**PROBLEM STATEMENT:**
The pictures do not go in the copy. Reproduce the rest of the entries exactly.

·····

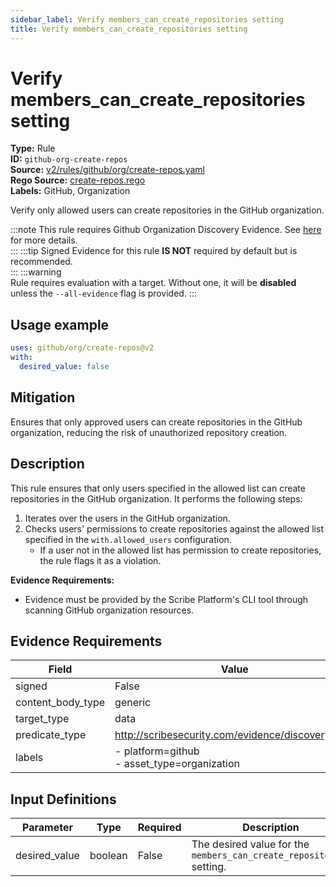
 ```yaml
---
sidebar_label: Verify members_can_create_repositories setting
title: Verify members_can_create_repositories setting
---  
```

# Verify members_can_create_repositories setting  
**Type:** Rule  
**ID:** `github-org-create-repos`  
**Source:** [v2/rules/github/org/create-repos.yaml](https://github.com/scribe-public/sample-policies/blob/main/v2/rules/github/org/create-repos.yaml)  
**Rego Source:** [create-repos.rego](https://github.com/scribe-public/sample-policies/blob/main/v2/rules/github/org/create-repos.rego)  
**Labels:** GitHub, Organization  

Verify only allowed users can create repositories in the GitHub organization.

:::note 
This rule requires Github Organization Discovery Evidence. See [here](/docs/platforms/discover#github-discovery) for more details.  
::: 
:::tip 
Signed Evidence for this rule **IS NOT** required by default but is recommended.  
::: 
:::warning  
Rule requires evaluation with a target. Without one, it will be **disabled** unless the `--all-evidence` flag is provided.
::: 

## Usage example

```yaml
uses: github/org/create-repos@v2
with:
  desired_value: false
```

## Mitigation  
Ensures that only approved users can create repositories in the GitHub organization, reducing the risk of unauthorized repository creation.


## Description  
This rule ensures that only users specified in the allowed list can create repositories in the GitHub organization.
It performs the following steps:

1. Iterates over the users in the GitHub organization.
2. Checks users' permissions to create repositories against the allowed list specified in the `with.allowed_users` configuration.
   - If a user not in the allowed list has permission to create repositories, the rule flags it as a violation.

**Evidence Requirements:**
- Evidence must be provided by the Scribe Platform's CLI tool through scanning GitHub organization resources.

## Evidence Requirements  
| Field | Value |
|-------|-------|
| signed | False |
| content_body_type | generic |
| target_type | data |
| predicate_type | http://scribesecurity.com/evidence/discovery/v0.1 |
| labels | - platform=github<br/>- asset_type=organization |

## Input Definitions  
| Parameter | Type | Required | Description |
|-----------|------|----------|-------------|
| desired_value | boolean | False | The desired value for the `members_can_create_repositories` setting. |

·····

**EXERCISE SOLUTION:**
 ```yaml
---
sidebar_label: Verify members_can_create_repositories setting
title: Verify members_can_create_repositories setting
---  
```

# Verify members_can_create_repositories setting  
**Type:** Rule  
**ID:** `github-org-create-repos`  
**Source:** [v2/rules/github/org/create-repos.yaml](https://github.com/scribe-public/sample-policies/blob/main/v2/rules/github/org/create-repos.yaml)  
**Rego Source:** [create-repos.rego](https://github.com/scribe-public/sample-policies/blob/main/v2/rules/github/org/create-repos.rego)  
**Labels:** GitHub, Organization  

Verify only allowed users can create repositories in the GitHub organization.

:::note 
This rule requires Github Organization Discovery Evidence. See [here](/docs/platforms/discover#github-discovery) for more details.  
::: 
:::tip 
Signed Evidence for this rule **IS NOT** required by default but is recommended.  
::: 
:::warning  
Rule requires evaluation with a target. Without one, it will be **disabled** unless the `--all-evidence` flag is provided.
::: 

## Usage example

```yaml
uses: github/org/create-repos@v2
with:
  desired_value: false
```

## Mitigation  
Ensures that only approved users can create repositories in the GitHub organization, reducing the risk of unauthorized repository creation.


## Description  
This rule ensures that only users specified in the allowed list can create repositories in the GitHub organization.
It performs the following steps:

1. Iterates over the users in the GitHub organization.
2. Checks users' permissions to create repositories against the allowed list specified in the `with.allowed_users` configuration.
   - If a user not in the allowed list has permission to create repositories, the rule flags it as a violation.

**Evidence Requirements:**
- Evidence must be provided by the Scribe Platform's CLI tool through scanning GitHub organization resources.

## Evidence Requirements  
| Field | Value |
|-------|-------|
| signed | False |
| content_body_type | generic |
| target_type | data |
| predicate_type | http://scribesecurity.com/evidence/discovery/v0.1 |
| labels | - platform=github<br/>- asset_type=organization |

## Input Definitions  
| Parameter | Type | Required | Description |
|-----------|------|----------|-------------|
| desired_value | boolean | False | The desired value for the `members_can_create_repositories` setting. |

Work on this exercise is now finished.